Data —
════════════════

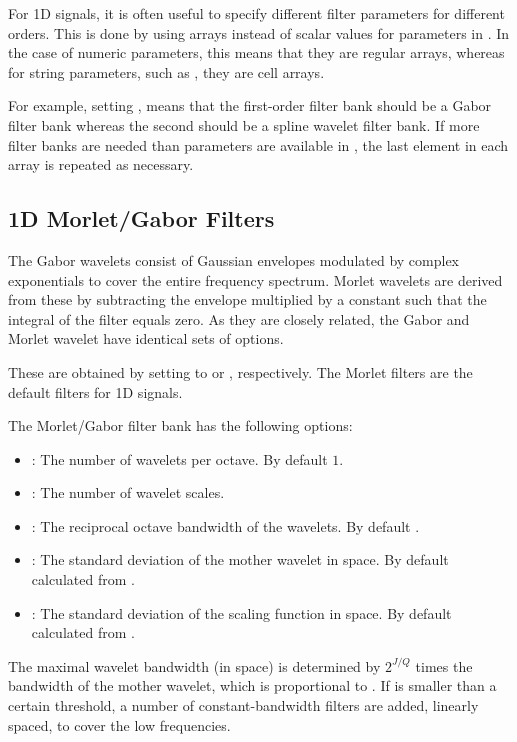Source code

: \documentclass[twocolumn]{article}
\begin{document}
For 1D signals, it is often useful to specify different filter parameters for different orders. This is done by using arrays instead of scalar values for parameters in . In the case of numeric parameters, this means that they are regular arrays, whereas for string parameters, such as , they are cell arrays.

For example, setting , means that the first-order filter bank should be a Gabor filter bank whereas the second should be a spline wavelet filter bank. If more filter banks are needed than parameters are available in , the last element in each array is repeated as necessary.

\subsection{1D Morlet/Gabor Filters}
The Gabor wavelets consist of Gaussian envelopes modulated by complex exponentials to cover the entire frequency spectrum. Morlet wavelets are derived from these by subtracting the envelope multiplied by a constant such that the integral of the filter equals zero. As they are closely related, the Gabor and Morlet wavelet have identical sets of options.

These are obtained by setting  to  or , respectively. The Morlet filters are the default filters for 1D signals. 

The Morlet/Gabor filter bank has the following options:
\begin{itemize}
	\item {}: The number of wavelets per octave. By default $1$.
	\item {}: The number of wavelet scales.
	\item {}: The reciprocal octave bandwidth of the wavelets. By default .
	\item {}: The standard deviation of the mother wavelet in space. By default calculated from .
	\item {}: The standard deviation of the scaling function in space. By default calculated from .
\end{itemize}
The maximal wavelet bandwidth (in space) is determined by $2^{J/Q}$ times the bandwidth of the mother wavelet, which is proportional to . If  is smaller than a certain threshold, a number of constant-bandwidth filters are added, linearly spaced, to cover the low frequencies.
\end{document}
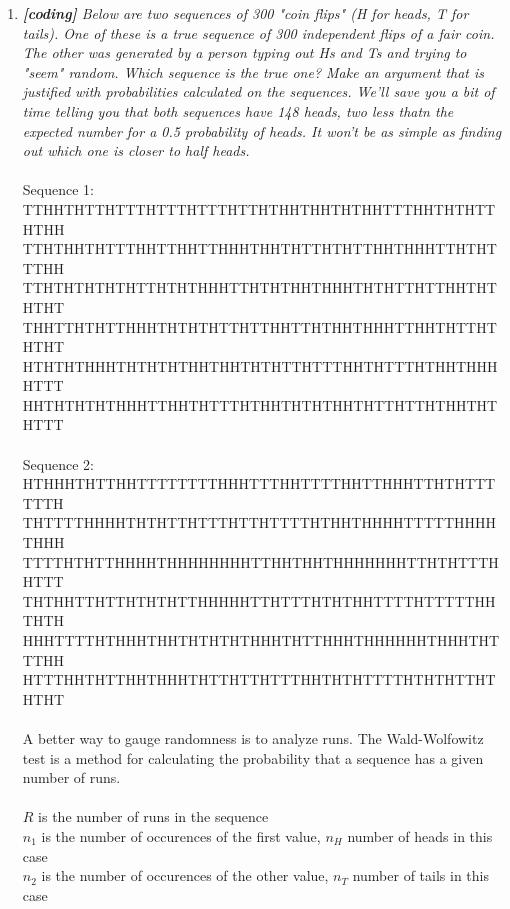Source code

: \documentclass{article} %
\begin{document}
\begin{enumerate}
	\item \textit{\textbf{[coding]} Below are two sequences of 300 "coin flips" (H for heads, T for tails). One of these is a true sequence of 300 independent flips of a fair coin. The other was generated by a person typing out Hs and Ts and trying to "seem" random. Which sequence is the true one? Make an argument that is justified with probabilities calculated on the sequences. We'll save you a bit of time telling you that both sequences have 148 heads, two less thatn the expected number for a 0.5 probability of heads. It won't be as simple as finding out which one is closer to half heads.}\\
	\\
	Sequence 1:\\
	TTHHTHTTHTTTHTTTHTTTHTTHTHHTHHTHTHHTTTHHTHTHTTHTHH\\
	TTHTHHTHTTTHHTTHHTTHHHTHHTHTTHTHTTHHTHHHTTHTHTTTHH\\
	TTHTHTHTHTHTTHTHTHHHTTHTHTHHTHHHTHTHTTHTTHHTHTHTHT\\
	THHTTHTHTTHHHTHTHTHTTHTTHHTTHTHHTHHHTTHHTHTTHTHTHT\\
	HTHTHTHHHTHTHTHTHHTHHTHTHTTHTTTHHTHTTTHTHHTHHHHTTT\\
	HHTHTHTHTHHHTTHHTHTTTHTHHTHTHTHHTHTTHTTHTHHTHTHTTT\\
	\\
	Sequence 2:\\
	HTHHHTHTTHHTTTTTTTTHHHTTTHHTTTTHHTTHHHTTHTHTTTTTTH\\
	THTTTTHHHHTHTHTTHTTTHTTHTTTTHTHHTHHHHTTTTTHHHHTHHH\\
	TTTTHTHTTHHHHTHHHHHHHHTTHHTHHTHHHHHHHTTHTHTTTHHTTT\\
	THTHHTTHTTHTHTHTTHHHHHTTHTTTHTHTHHTTTTHTTTTTHHTHTH\\
	HHHTTTTHTHHHTHHTHTHTHTHHHTHTTHHHTHHHHHHTHHHTHTTTHH\\
	HTTTHHTHTTHHTHHHTHTTHTTHTTTHHTHTHTTTTHTHTHTTHTHTHT\\
	\\
	A better way to gauge randomness is to analyze runs. The Wald-Wolfowitz test is a method for calculating the probability that a sequence has a given number of runs.\\
	\\
	$R$ is the number of runs in the sequence\\
	$n_1$ is the number of occurences of the first value, $n_H$ number of heads in this case\\
	$n_2$ is the number of occurences of the other value, $n_T$ number of tails in this case

\end{enumerate}
\end{document}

════════════════

What to produce — Across the records above, return every line that contains the word "standard".

Response box —
	\item {}: The standard deviation of the mother wavelet in space. By default calculated from .
	\item {}: The standard deviation of the scaling function in space. By default calculated from .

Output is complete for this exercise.